* Your assignment: Filter by the string "게이트웨이는": return the lines of the material that contain it.

· · · · ·

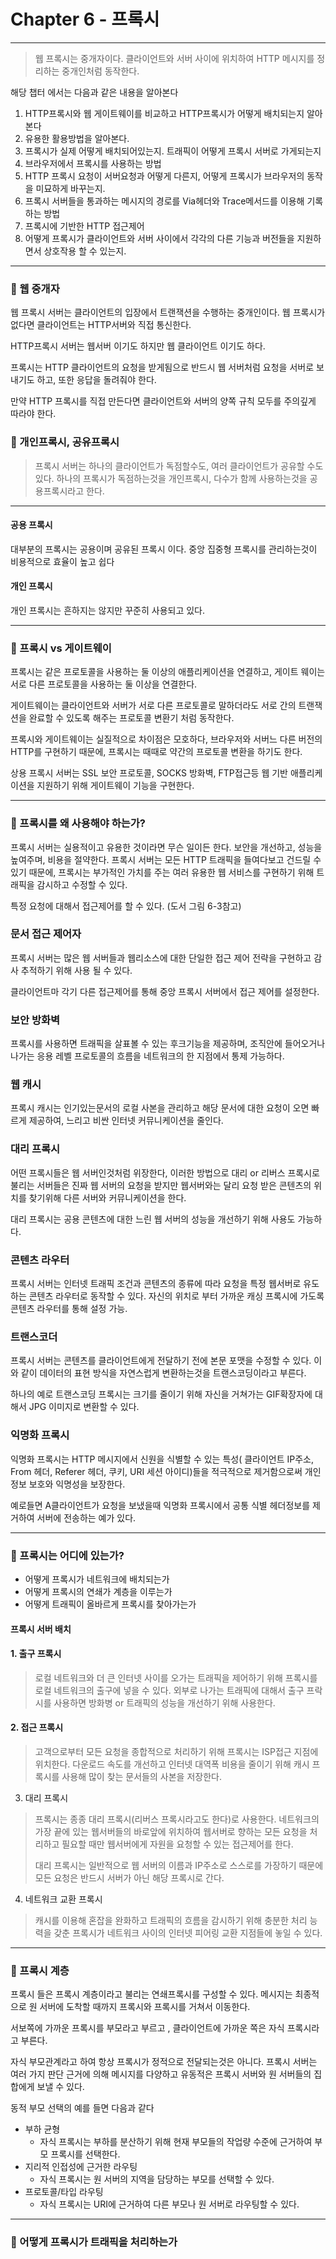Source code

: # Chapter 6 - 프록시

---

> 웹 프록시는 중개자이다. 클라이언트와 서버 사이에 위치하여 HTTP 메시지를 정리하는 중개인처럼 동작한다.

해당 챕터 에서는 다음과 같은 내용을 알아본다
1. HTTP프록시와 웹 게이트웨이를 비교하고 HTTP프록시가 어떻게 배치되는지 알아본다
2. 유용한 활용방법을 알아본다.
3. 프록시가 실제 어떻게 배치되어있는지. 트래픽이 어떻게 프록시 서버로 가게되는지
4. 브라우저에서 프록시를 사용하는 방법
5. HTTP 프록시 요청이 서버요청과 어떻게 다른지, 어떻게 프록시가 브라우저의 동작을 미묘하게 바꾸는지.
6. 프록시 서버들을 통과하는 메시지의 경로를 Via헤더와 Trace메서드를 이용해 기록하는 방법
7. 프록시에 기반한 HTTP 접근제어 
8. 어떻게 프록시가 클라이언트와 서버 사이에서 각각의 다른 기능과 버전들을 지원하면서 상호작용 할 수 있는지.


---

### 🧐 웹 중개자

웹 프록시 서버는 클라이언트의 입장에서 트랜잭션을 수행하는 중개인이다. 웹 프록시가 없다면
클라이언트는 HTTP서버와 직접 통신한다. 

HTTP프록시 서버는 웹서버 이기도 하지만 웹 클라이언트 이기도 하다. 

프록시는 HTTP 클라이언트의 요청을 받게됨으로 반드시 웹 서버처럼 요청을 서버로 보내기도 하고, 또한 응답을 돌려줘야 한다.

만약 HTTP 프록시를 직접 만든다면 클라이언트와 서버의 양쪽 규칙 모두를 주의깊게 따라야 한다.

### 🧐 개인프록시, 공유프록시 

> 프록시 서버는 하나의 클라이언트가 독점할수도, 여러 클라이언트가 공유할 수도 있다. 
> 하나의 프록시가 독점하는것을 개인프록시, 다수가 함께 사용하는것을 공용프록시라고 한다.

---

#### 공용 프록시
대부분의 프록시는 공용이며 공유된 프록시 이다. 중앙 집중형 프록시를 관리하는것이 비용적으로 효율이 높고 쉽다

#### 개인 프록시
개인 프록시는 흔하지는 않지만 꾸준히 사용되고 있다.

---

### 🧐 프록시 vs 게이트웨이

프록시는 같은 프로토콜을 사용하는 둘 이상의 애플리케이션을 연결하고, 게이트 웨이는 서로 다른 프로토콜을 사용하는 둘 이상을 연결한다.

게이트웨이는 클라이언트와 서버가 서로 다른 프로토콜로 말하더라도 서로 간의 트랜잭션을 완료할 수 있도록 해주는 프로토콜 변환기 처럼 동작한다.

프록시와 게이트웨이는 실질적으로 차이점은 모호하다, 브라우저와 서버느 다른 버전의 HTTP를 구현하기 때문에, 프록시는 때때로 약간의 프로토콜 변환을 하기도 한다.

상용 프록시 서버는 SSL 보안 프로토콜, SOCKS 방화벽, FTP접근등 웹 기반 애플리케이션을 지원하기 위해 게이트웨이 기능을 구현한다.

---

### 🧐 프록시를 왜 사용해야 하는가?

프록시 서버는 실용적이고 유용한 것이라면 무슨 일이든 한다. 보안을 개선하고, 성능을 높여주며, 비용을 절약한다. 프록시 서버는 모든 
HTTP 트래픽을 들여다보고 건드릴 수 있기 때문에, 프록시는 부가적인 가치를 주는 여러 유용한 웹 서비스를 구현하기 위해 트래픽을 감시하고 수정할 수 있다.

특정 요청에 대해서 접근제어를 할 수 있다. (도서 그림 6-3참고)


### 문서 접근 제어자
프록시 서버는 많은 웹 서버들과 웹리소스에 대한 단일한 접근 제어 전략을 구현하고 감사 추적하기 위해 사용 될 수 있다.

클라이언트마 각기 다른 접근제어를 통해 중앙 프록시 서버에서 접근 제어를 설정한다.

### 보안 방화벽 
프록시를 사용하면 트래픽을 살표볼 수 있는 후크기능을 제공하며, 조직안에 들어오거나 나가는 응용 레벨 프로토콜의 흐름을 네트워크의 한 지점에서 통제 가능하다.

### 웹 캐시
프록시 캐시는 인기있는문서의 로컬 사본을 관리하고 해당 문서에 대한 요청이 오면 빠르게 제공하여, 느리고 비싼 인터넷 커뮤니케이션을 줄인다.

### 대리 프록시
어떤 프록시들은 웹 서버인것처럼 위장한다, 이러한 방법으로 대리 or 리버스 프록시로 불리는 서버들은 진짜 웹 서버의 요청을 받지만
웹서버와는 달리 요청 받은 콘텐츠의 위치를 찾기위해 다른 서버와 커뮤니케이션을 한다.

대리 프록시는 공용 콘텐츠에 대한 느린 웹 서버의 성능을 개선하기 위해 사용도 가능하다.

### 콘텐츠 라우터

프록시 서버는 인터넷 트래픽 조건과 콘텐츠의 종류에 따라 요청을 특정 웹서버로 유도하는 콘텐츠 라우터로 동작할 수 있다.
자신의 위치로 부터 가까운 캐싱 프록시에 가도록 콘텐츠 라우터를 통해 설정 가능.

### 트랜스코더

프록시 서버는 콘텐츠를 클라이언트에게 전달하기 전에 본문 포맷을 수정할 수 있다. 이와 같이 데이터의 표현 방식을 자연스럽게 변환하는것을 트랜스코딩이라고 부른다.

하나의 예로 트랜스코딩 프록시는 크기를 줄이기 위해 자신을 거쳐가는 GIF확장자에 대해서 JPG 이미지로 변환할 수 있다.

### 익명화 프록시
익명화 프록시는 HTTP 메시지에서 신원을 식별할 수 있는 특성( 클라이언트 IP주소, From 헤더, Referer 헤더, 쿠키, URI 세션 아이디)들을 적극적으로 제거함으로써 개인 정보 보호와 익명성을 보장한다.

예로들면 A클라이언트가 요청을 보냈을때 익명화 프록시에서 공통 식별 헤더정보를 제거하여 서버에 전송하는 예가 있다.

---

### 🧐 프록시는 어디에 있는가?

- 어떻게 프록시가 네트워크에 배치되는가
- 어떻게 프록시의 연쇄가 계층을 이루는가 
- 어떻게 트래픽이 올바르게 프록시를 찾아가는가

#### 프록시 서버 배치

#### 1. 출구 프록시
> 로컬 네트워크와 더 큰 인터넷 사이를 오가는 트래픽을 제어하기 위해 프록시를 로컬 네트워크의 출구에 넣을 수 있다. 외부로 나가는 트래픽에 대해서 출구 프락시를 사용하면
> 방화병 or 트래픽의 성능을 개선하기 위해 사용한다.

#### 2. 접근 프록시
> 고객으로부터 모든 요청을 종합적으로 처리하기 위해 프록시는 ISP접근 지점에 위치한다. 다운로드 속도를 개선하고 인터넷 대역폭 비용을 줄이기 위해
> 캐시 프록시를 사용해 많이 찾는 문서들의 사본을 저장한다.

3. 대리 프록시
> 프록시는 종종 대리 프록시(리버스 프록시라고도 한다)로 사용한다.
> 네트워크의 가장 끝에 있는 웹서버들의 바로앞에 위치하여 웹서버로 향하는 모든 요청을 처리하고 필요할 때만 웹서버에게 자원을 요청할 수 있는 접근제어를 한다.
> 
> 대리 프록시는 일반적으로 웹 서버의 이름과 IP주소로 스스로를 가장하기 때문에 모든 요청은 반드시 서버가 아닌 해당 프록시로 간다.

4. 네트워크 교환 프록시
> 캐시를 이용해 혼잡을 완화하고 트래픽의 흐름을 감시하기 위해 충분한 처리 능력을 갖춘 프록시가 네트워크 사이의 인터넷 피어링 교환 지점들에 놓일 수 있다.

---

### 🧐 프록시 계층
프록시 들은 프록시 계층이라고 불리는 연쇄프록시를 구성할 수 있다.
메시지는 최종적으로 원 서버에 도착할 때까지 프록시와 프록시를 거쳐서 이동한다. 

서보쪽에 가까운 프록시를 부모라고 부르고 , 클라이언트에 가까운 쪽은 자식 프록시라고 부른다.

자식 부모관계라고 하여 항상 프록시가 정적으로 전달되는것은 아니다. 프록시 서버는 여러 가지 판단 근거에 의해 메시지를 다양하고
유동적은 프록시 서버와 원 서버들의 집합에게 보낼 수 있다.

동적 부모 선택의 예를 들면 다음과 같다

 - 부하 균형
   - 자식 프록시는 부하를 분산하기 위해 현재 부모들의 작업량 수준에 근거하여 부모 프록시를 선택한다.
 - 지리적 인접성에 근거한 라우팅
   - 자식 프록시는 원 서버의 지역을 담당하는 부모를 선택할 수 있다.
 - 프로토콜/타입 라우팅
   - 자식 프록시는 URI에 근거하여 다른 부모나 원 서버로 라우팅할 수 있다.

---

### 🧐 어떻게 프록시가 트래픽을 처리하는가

· · · · ·

* Answer space:
게이트웨이는 클라이언트와 서버가 서로 다른 프로토콜로 말하더라도 서로 간의 트랜잭션을 완료할 수 있도록 해주는 프로토콜 변환기 처럼 동작한다.
프록시와 게이트웨이는 실질적으로 차이점은 모호하다, 브라우저와 서버느 다른 버전의 HTTP를 구현하기 때문에, 프록시는 때때로 약간의 프로토콜 변환을 하기도 한다.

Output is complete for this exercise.